With the exception of the pictures, write out the data below precisely.

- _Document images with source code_
........
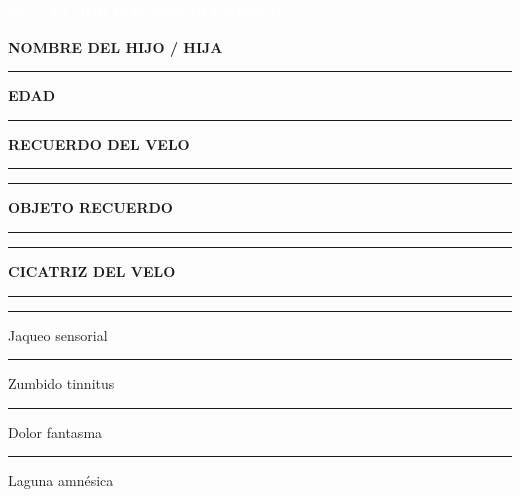 \documentclass[10pt,a4paper,oneside]{book}
\newcommand{\rulefield}[2][\linewidth]{%
  \begin{minipage}[t]{#1}
  \textcolor{InkSoft}{\industrialfont\scriptsize\bfseries\MakeUppercase{#2}}\par
  \vspace{1mm}\textcolor{Line}{\rule{\linewidth}{0.45pt}}
  \end{minipage}}
\newcommand{\strip}[1]{%
  \vspace{1mm}\noindent
  \colorbox{CarbonDark}{\parbox{\dimexpr\linewidth-2\fboxsep\relax}{%
    \textcolor{white}{\industrialfont\bfseries\small\MakeUppercase{#1}}}}\par
  \vspace{1mm}}
\newcommand{\checkline}[2]{%
  \textcolor{#1}{\rule{2.6mm}{2.6mm}}\hspace{1.2mm}\textcolor{InkSoft}{\scriptsize #2}}
\begin{document}
\begin{minipage}[t]{0.48\linewidth}
  \strip{02 // El juramento del linaje}
  \begin{tcolorbox}[enhanced,colback=BluePale,colframe=BurdinUrdin,boxrule=.6pt,
    arc=1mm,left=5pt,right=5pt,top=3pt,bottom=3pt,height=50mm]
    \scriptsize
    \rulefield{Nombre del hijo / hija}\par\vspace{1mm}
    \rulefield{Edad}\par\vspace{1mm}
    \rulefield{Recuerdo del Velo}\par\vspace{1mm}
    \textcolor{Line}{\rule{\linewidth}{.4pt}}\par\vspace{1mm}
    \vspace{1mm}
    \rulefield{Objeto recuerdo}\par\vspace{1mm}
    \textcolor{Line}{\rule{\linewidth}{.4pt}}\par\vspace{1mm}
    \rulefield{Cicatriz del Velo}\par\vspace{1mm}
    \checkline{BurdinUrdin}{Jaqueo sensorial}\hfill
    \checkline{BurdinUrdin}{Zumbido tinnitus}\par\vspace{1mm}
    \checkline{BurdinUrdin}{Dolor fantasma}\hfill
    \checkline{BurdinUrdin}{Laguna amnésica}
  \end{tcolorbox}
\end{minipage}\hfill
\end{document}
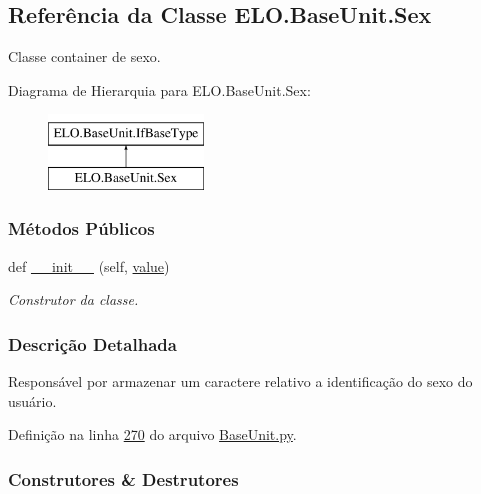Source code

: \hypertarget{classELO_1_1BaseUnit_1_1Sex}{}\subsection{Referência da Classe E\+L\+O.\+Base\+Unit.\+Sex}
\label{classELO_1_1BaseUnit_1_1Sex}


Classe container de sexo.  


Diagrama de Hierarquia para E\+L\+O.\+Base\+Unit.\+Sex\+:\begin{figure}[H]
\begin{center}
\leavevmode
\includegraphics[height=2.000000cm]{dd/d8a/classELO_1_1BaseUnit_1_1Sex}
\end{center}
\end{figure}
\subsubsection*{Métodos Públicos}
\begin{DoxyCompactItemize}
\item 
def \hyperlink{classELO_1_1BaseUnit_1_1Sex_a731f457d4e4ad3073497385ccd05ed80}{\+\_\+\+\_\+init\+\_\+\+\_\+} (self, \hyperlink{classELO_1_1BaseUnit_1_1IfBaseType_a2534c3548a8e5991dde0a64b4f0b542b}{value})
\begin{DoxyCompactList}\small\item\em Construtor da classe. \end{DoxyCompactList}\end{DoxyCompactItemize}


\subsubsection{Descrição Detalhada}
Responsável por armazenar um caractere relativo a identificação do sexo do usuário. 

Definição na linha \hyperlink{BaseUnit_8py_source_l00270}{270} do arquivo \hyperlink{BaseUnit_8py_source}{Base\+Unit.\+py}.



\subsubsection{Construtores \& Destrutores}
\hypertarget{classELO_1_1BaseUnit_1_1Sex_a731f457d4e4ad3073497385ccd05ed80}{}
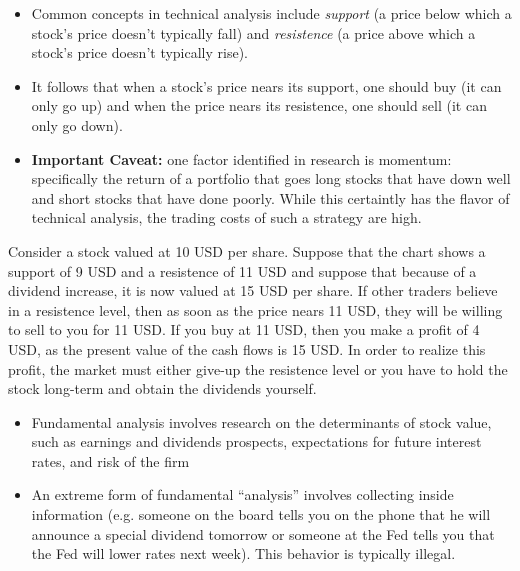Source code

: \documentclass{beamer}
\begin{document}
\begin{frame}{}
	\begin{itemize}
		\item Common concepts in technical analysis include \textit{support} (a price below which a stock's price doesn't typically fall) and \textit{resistence} (a price above which a stock's price doesn't typically rise).  
		\item It follows that when a stock's price nears its support, one should buy (it can only go up) and when the price nears its resistence, one should sell (it can only go down).
		\item \textbf{Important Caveat:} one factor identified in research is momentum: specifically the return of a portfolio that goes long stocks that have down well and short stocks that have done poorly. While this certaintly has the flavor of technical analysis, the trading costs of such a strategy are high. 
	\end{itemize}
\end{frame}

\begin{frame}{}
	Consider a stock valued at 10 USD per share. Suppose that the chart shows a support of 9 USD and a resistence of 11 USD and suppose that because of a dividend increase, it is now valued at 15 USD per share. If other traders believe in a resistence level, then as soon as the price nears 11 USD, they will be willing to sell to you for 11 USD. If you buy at 11 USD, then you make a profit of 4 USD, as the present value of the cash flows is 15 USD. In order to realize this profit, the market must either give-up the resistence level or you have to hold the stock long-term and obtain the dividends yourself.
\end{frame}

\begin{frame}{}
	\begin{itemize}
		\item Fundamental analysis involves research on the determinants of stock value, such as earnings and dividends prospects, expectations for future interest rates, and risk of the firm 
		\item An extreme form of fundamental ``analysis'' involves collecting inside information (e.g. someone on the board tells you on the phone that he will announce a special dividend tomorrow or someone at the Fed tells you that the Fed will lower rates next week). This behavior is typically illegal.
	\end{itemize}
\end{frame}
\end{document}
........
- _SOLUTION TO THE EXERCISE_
 \documentclass[10pt,a4paper,oneside]{book}
\newcommand{\rulefield}[2][\linewidth]{%
  \begin{minipage}[t]{#1}
  \textcolor{InkSoft}{\industrialfont\scriptsize\bfseries\MakeUppercase{#2}}\par
  \vspace{1mm}\textcolor{Line}{\rule{\linewidth}{0.45pt}}
  \end{minipage}}
\newcommand{\strip}[1]{%
  \vspace{1mm}\noindent
  \colorbox{CarbonDark}{\parbox{\dimexpr\linewidth-2\fboxsep\relax}{%
    \textcolor{white}{\industrialfont\bfseries\small\MakeUppercase{#1}}}}\par
  \vspace{1mm}}
\newcommand{\checkline}[2]{%
  \textcolor{#1}{\rule{2.6mm}{2.6mm}}\hspace{1.2mm}\textcolor{InkSoft}{\scriptsize #2}}
\begin{document}
\begin{minipage}[t]{0.48\linewidth}
  \strip{02 // El juramento del linaje}
  \begin{tcolorbox}[enhanced,colback=BluePale,colframe=BurdinUrdin,boxrule=.6pt,
    arc=1mm,left=5pt,right=5pt,top=3pt,bottom=3pt,height=50mm]
    \scriptsize
    \rulefield{Nombre del hijo / hija}\par\vspace{1mm}
    \rulefield{Edad}\par\vspace{1mm}
    \rulefield{Recuerdo del Velo}\par\vspace{1mm}
    \textcolor{Line}{\rule{\linewidth}{.4pt}}\par\vspace{1mm}
    \vspace{1mm}
    \rulefield{Objeto recuerdo}\par\vspace{1mm}
    \textcolor{Line}{\rule{\linewidth}{.4pt}}\par\vspace{1mm}
    \rulefield{Cicatriz del Velo}\par\vspace{1mm}
    \checkline{BurdinUrdin}{Jaqueo sensorial}\hfill
    \checkline{BurdinUrdin}{Zumbido tinnitus}\par\vspace{1mm}
    \checkline{BurdinUrdin}{Dolor fantasma}\hfill
    \checkline{BurdinUrdin}{Laguna amnésica}
  \end{tcolorbox}
\end{minipage}\hfill
\end{document}
Source code

: \hypertarget{classELO_1_1BaseUnit_1_1Sex}{}\subsection{Referência da Classe E\+L\+O.\+Base\+Unit.\+Sex}
\label{classELO_1_1BaseUnit_1_1Sex}


Classe container de sexo.  


Diagrama de Hierarquia para E\+L\+O.\+Base\+Unit.\+Sex\+:\begin{figure}[H]
\begin{center}
\leavevmode
\includegraphics[height=2.000000cm]{dd/d8a/classELO_1_1BaseUnit_1_1Sex}
\end{center}
\end{figure}
\subsubsection*{Métodos Públicos}
\begin{DoxyCompactItemize}
\item 
def \hyperlink{classELO_1_1BaseUnit_1_1Sex_a731f457d4e4ad3073497385ccd05ed80}{\+\_\+\+\_\+init\+\_\+\+\_\+} (self, \hyperlink{classELO_1_1BaseUnit_1_1IfBaseType_a2534c3548a8e5991dde0a64b4f0b542b}{value})
\begin{DoxyCompactList}\small\item\em Construtor da classe. \end{DoxyCompactList}\end{DoxyCompactItemize}


\subsubsection{Descrição Detalhada}
Responsável por armazenar um caractere relativo a identificação do sexo do usuário. 

Definição na linha \hyperlink{BaseUnit_8py_source_l00270}{270} do arquivo \hyperlink{BaseUnit_8py_source}{Base\+Unit.\+py}.



\subsubsection{Construtores \& Destrutores}
\hypertarget{classELO_1_1BaseUnit_1_1Sex_a731f457d4e4ad3073497385ccd05ed80}{}
Source code

: \documentclass{beamer}
\begin{document}
\begin{frame}{}
	\begin{itemize}
		\item Common concepts in technical analysis include \textit{support} (a price below which a stock's price doesn't typically fall) and \textit{resistence} (a price above which a stock's price doesn't typically rise).  
		\item It follows that when a stock's price nears its support, one should buy (it can only go up) and when the price nears its resistence, one should sell (it can only go down).
		\item \textbf{Important Caveat:} one factor identified in research is momentum: specifically the return of a portfolio that goes long stocks that have down well and short stocks that have done poorly. While this certaintly has the flavor of technical analysis, the trading costs of such a strategy are high. 
	\end{itemize}
\end{frame}

\begin{frame}{}
	Consider a stock valued at 10 USD per share. Suppose that the chart shows a support of 9 USD and a resistence of 11 USD and suppose that because of a dividend increase, it is now valued at 15 USD per share. If other traders believe in a resistence level, then as soon as the price nears 11 USD, they will be willing to sell to you for 11 USD. If you buy at 11 USD, then you make a profit of 4 USD, as the present value of the cash flows is 15 USD. In order to realize this profit, the market must either give-up the resistence level or you have to hold the stock long-term and obtain the dividends yourself.
\end{frame}

\begin{frame}{}
	\begin{itemize}
		\item Fundamental analysis involves research on the determinants of stock value, such as earnings and dividends prospects, expectations for future interest rates, and risk of the firm 
		\item An extreme form of fundamental ``analysis'' involves collecting inside information (e.g. someone on the board tells you on the phone that he will announce a special dividend tomorrow or someone at the Fed tells you that the Fed will lower rates next week). This behavior is typically illegal.
	\end{itemize}
\end{frame}
\end{document}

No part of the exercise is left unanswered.